[Records for this exercise — start]

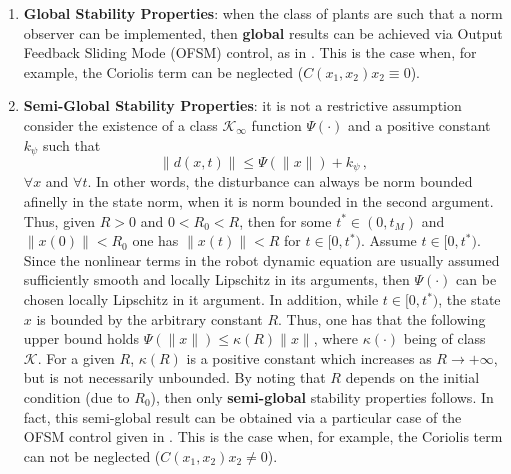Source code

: \documentclass[letterpaper, 10 pt, conference]{ieeeconf}  %
\theoremstyle{plain}
\theoremstyle{definition}
\theoremstyle{remark}
\begin{document}
\begin{footnotesize}
\begin{enumerate}
				\item {\bf Global Stability Properties}: when the class of plants are such that a norm observer can be implemented, then {\bf global} results can be achieved via Output Feedback Sliding Mode (OFSM) control, as in \cite{POH:2011}. This is the case  when, for example, the Coriolis term can be neglected ($C(x_1,x_2) x_2 \equiv 0$).
				
				
				\item {\bf Semi-Global Stability Properties}:  it is not a restrictive assumption consider the existence of a class $\mathcal{K}_{\infty}$ function $\Psi(\cdot)$ and a positive constant $k_\psi$ such that 
				$$\|d(x,t)\| \leq \Psi(\|x\|) + k_\psi\,,$$
				$\forall x$ and $\forall t$. In other words, the disturbance 
				can always be norm bounded afinelly in the state norm, when it is norm bounded in the second argument. Thus, given $R>0$ and $0<R_0<R$, then for some $t^* \in (0,t_M)$ and $\|x(0)\| < R_0$ one has $\|x(t)\| < R$ for $t \in [0,t^*)$. Assume $t \in [0,t^*)$. Since the  nonlinear terms in the robot dynamic equation are usually assumed sufficiently smooth and locally Lipschitz in its arguments, then  $\Psi(\cdot)$ can be chosen locally Lipschitz in it argument. In
				addition, while $t \in [0,t^*)$, the state $x$ is
				bounded by the arbitrary constant $R$. Thus, one has that the following upper bound holds $\Psi(\|x\|) \leq \kappa(R)\|x\|$, where $\kappa(\cdot)$
				being of class $\mathcal{K}$. For a given $R$, $\kappa(R)$ is a
				positive constant which increases as $R \rightarrow +\infty$, but
				is not necessarily unbounded. By noting that $R$ depends on the initial condition (due to $R_0$), then only {\bf semi-global} stability properties follows. In fact, this semi-global result  can be obtained via a particular case of the OFSM control given in \cite{POH:2011}. This is the case  when, for example, the Coriolis term can not be neglected ($C(x_1,x_2) x_2 \neq 0$).
				
				\end{enumerate}

	 
%
%
%
%


\end{footnotesize}
\end{document}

[Records for this exercise — finish]

For this listing, copy out every line that includes the word "infty".

=== Response for this exercise ===
				\item {\bf Semi-Global Stability Properties}:  it is not a restrictive assumption consider the existence of a class $\mathcal{K}_{\infty}$ function $\Psi(\cdot)$ and a positive constant $k_\psi$ such that 
				positive constant which increases as $R \rightarrow +\infty$, but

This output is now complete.